Exercise requirements: Determine how many lines below include the string "grupos". Reply with the number only.
◆ ◆ ◆
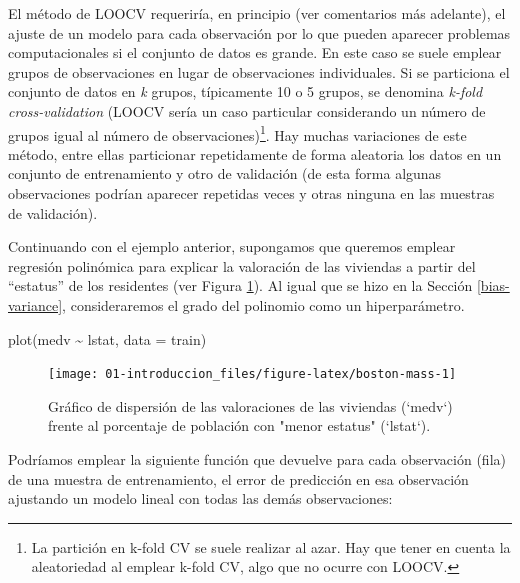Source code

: \documentclass[
  spanish,
]{book}
\newenvironment{Shaded}{\begin{snugshade}}{\end{snugshade}}
\newcommand{\AttributeTok}[1]{\textcolor[rgb]{0.77,0.63,0.00}{#1}}
\newcommand{\FunctionTok}[1]{\textcolor[rgb]{0.00,0.00,0.00}{#1}}
\newcommand{\NormalTok}[1]{#1}
\newcommand{\SpecialCharTok}[1]{\textcolor[rgb]{0.00,0.00,0.00}{#1}}
\theoremstyle{break}
\theoremstyle{definition}
\theoremstyle{definition}
\theoremstyle{definition}
\theoremstyle{definition}
\theoremstyle{remark}
\begin{document}
El método de LOOCV requeriría, en principio (ver comentarios más adelante), el ajuste de un modelo para cada observación por lo que pueden aparecer problemas computacionales si el conjunto de datos es grande.
En este caso se suele emplear grupos de observaciones en lugar de observaciones individuales.
Si se particiona el conjunto de datos en \emph{k} grupos, típicamente 10 o 5 grupos, se denomina \emph{k-fold cross-validation} (LOOCV sería un caso particular considerando un número de grupos igual al número de observaciones)\footnote{La partición en k-fold CV se suele realizar al azar. Hay que tener en cuenta la aleatoriedad al emplear k-fold CV, algo que no ocurre con LOOCV.}.
Hay muchas variaciones de este método, entre ellas particionar repetidamente de forma aleatoria los datos en un conjunto de entrenamiento y otro de validación (de esta forma algunas observaciones podrían aparecer repetidas veces y otras ninguna en las muestras de validación).

Continuando con el ejemplo anterior, supongamos que queremos emplear regresión polinómica para explicar la valoración de las viviendas a partir del ``estatus'' de los residentes (ver Figura \ref{fig:boston-mass}).
Al igual que se hizo en la Sección \ref{bias-variance}, consideraremos el grado del polinomio como un hiperparámetro.

\begin{Shaded}
\begin{Highlighting}[]
\FunctionTok{plot}\NormalTok{(medv }\SpecialCharTok{\textasciitilde{}}\NormalTok{ lstat, }\AttributeTok{data =}\NormalTok{ train)}
\end{Highlighting}
\end{Shaded}

\begin{figure}[!htb]

{\centering \texttt{[image: 01-introduccion\_files/figure-latex/boston-mass-1]} 

}

\caption{Gráfico de dispersión de las valoraciones de las viviendas (`medv`) frente al porcentaje de población con "menor estatus" (`lstat`).}\label{fig:boston-mass}
\end{figure}

Podríamos emplear la siguiente función que devuelve para cada observación (fila) de una muestra de entrenamiento, el error de predicción en esa observación ajustando un modelo lineal con todas las demás observaciones:
\end{document}
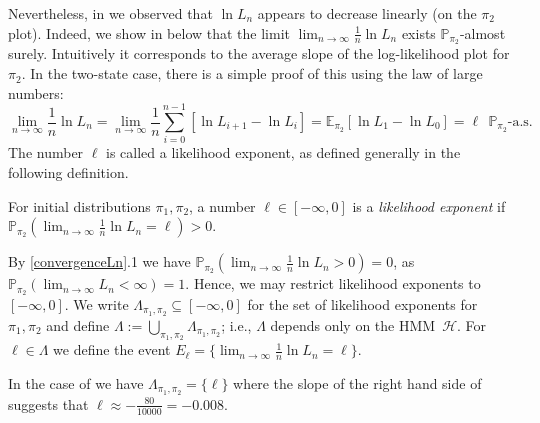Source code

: \documentclass[a4paper,UKenglish,cleveref, autoref,mathscr]{lipics-v2019}
\newcommand{\EE}{\mathbb{E}}
\newcommand{\PP}{\mathbb{P}}
\newcommand{\1}{\mathbbm{1}}
\newcommand{\liexp}{\lim_{n\rightarrow\infty} \frac1n \ln L_n}
\renewcommand{\H}{\mathcal{H}}
\begin{document}
Nevertheless, in  we observed that $\ln L_n$ appears to decrease linearly (on the $\pi_2$ plot).
Indeed, we show in  below that the limit $\liexp$ exists $\PP_{\pi_2}$-almost surely.
Intuitively it corresponds to the average slope of the log-likelihood plot for $\pi_2$.
In the two-state case, there is a simple proof of this using the law of large numbers:
\begin{equation*}
\liexp = \lim_{n \rightarrow \infty}\frac1n \sum_{i = 0}^{n - 1} [\ln L_{i + 1} - \ln L_i ] = \EE_{\pi_2} [\ln L_1 - \ln L_0] = \ell \ \ \PP_{\pi_2}\text{-a.s.}
\end{equation*}
The number $\ell$ is called a likelihood exponent, as defined generally in the following definition.
\begin{definition}
For initial distributions $\pi_1, \pi_2$, a number $\ell \in [-\infty, 0]$ is a \emph{likelihood exponent} if $\PP_{\pi_2}(\liexp = \ell) > 0$.
\end{definition}
By \cref{convergenceLn}.1 we have $\PP_{\pi_2}(\liexp > 0) = 0$, as $\PP_{\pi_2}(\lim_{n \rightarrow \infty} L_n < \infty) = 1$. Hence, we may restrict likelihood exponents to~$[-\infty, 0]$.
%
We write $\Lambda_{\pi_1, \pi_2} \subseteq [-\infty,0]$ for the set of likelihood exponents for $\pi_1, \pi_2$ and define $\Lambda := \bigcup_{\pi_1, \pi_2} \Lambda_{\pi_1, \pi_2}$; i.e., $\Lambda$ depends only on the HMM~$\H$.
For $\ell \in \Lambda$ we define the event $E_\ell = \{\liexp = \ell\}$.

\begin{example}\label{estimatingsleepcyclelikelihood}
In the case of  we have $\Lambda_{\pi_1, \pi_2} = \{\ell\}$ where the slope of the right hand side of  suggests that $\ell \approx -\frac{80}{10000} = -0.008$.
\end{example}
\end{document}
◆ ◆ ◆
Solution to this problem: 2